*** DATA EXCERPTS ***
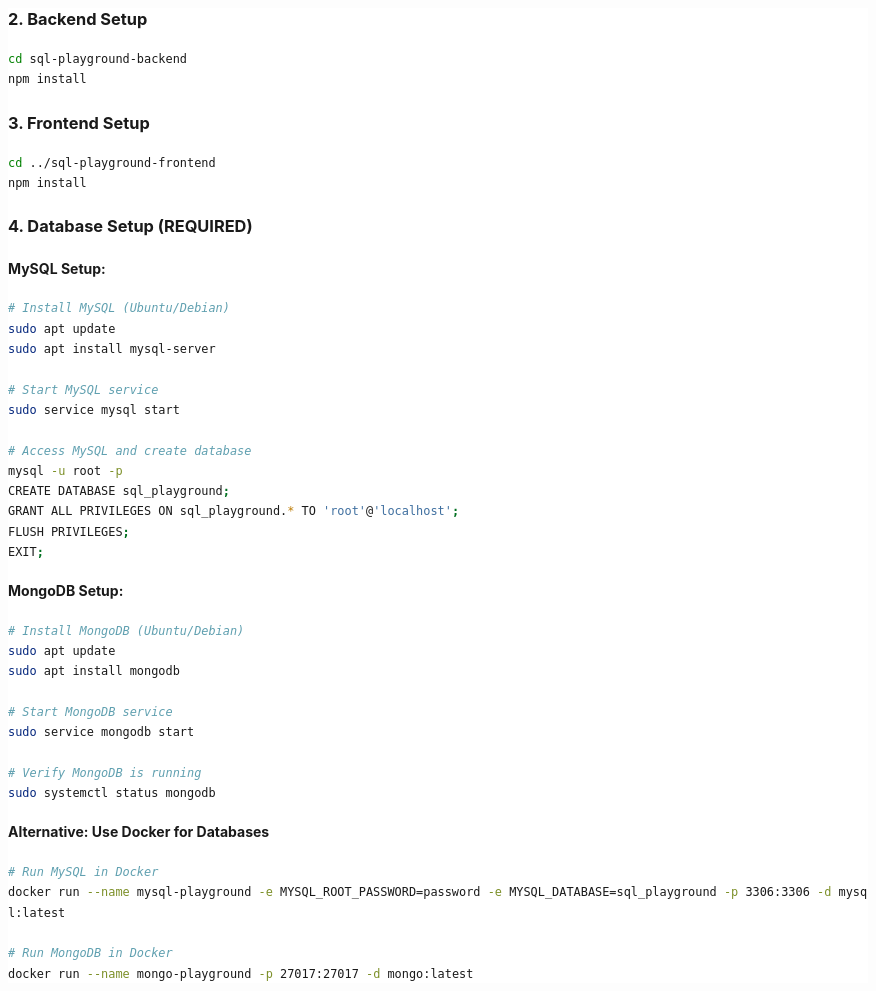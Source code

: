### 2. Backend Setup
```bash
cd sql-playground-backend
npm install
```

### 3. Frontend Setup
```bash
cd ../sql-playground-frontend
npm install
```

### 4. Database Setup (REQUIRED)

#### MySQL Setup:
```bash
# Install MySQL (Ubuntu/Debian)
sudo apt update
sudo apt install mysql-server

# Start MySQL service
sudo service mysql start

# Access MySQL and create database
mysql -u root -p
CREATE DATABASE sql_playground;
GRANT ALL PRIVILEGES ON sql_playground.* TO 'root'@'localhost';
FLUSH PRIVILEGES;
EXIT;
```

#### MongoDB Setup:
```bash
# Install MongoDB (Ubuntu/Debian)
sudo apt update
sudo apt install mongodb

# Start MongoDB service
sudo service mongodb start

# Verify MongoDB is running
sudo systemctl status mongodb
```

#### Alternative: Use Docker for Databases
```bash
# Run MySQL in Docker
docker run --name mysql-playground -e MYSQL_ROOT_PASSWORD=password -e MYSQL_DATABASE=sql_playground -p 3306:3306 -d mysql:latest

# Run MongoDB in Docker
docker run --name mongo-playground -p 27017:27017 -d mongo:latest
```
*** End of DATA EXCERPTS ***
Report all lines of the data above that include the string "Ubuntu".

### RESULT BELOW
# Install MySQL (Ubuntu/Debian)
# Install MongoDB (Ubuntu/Debian)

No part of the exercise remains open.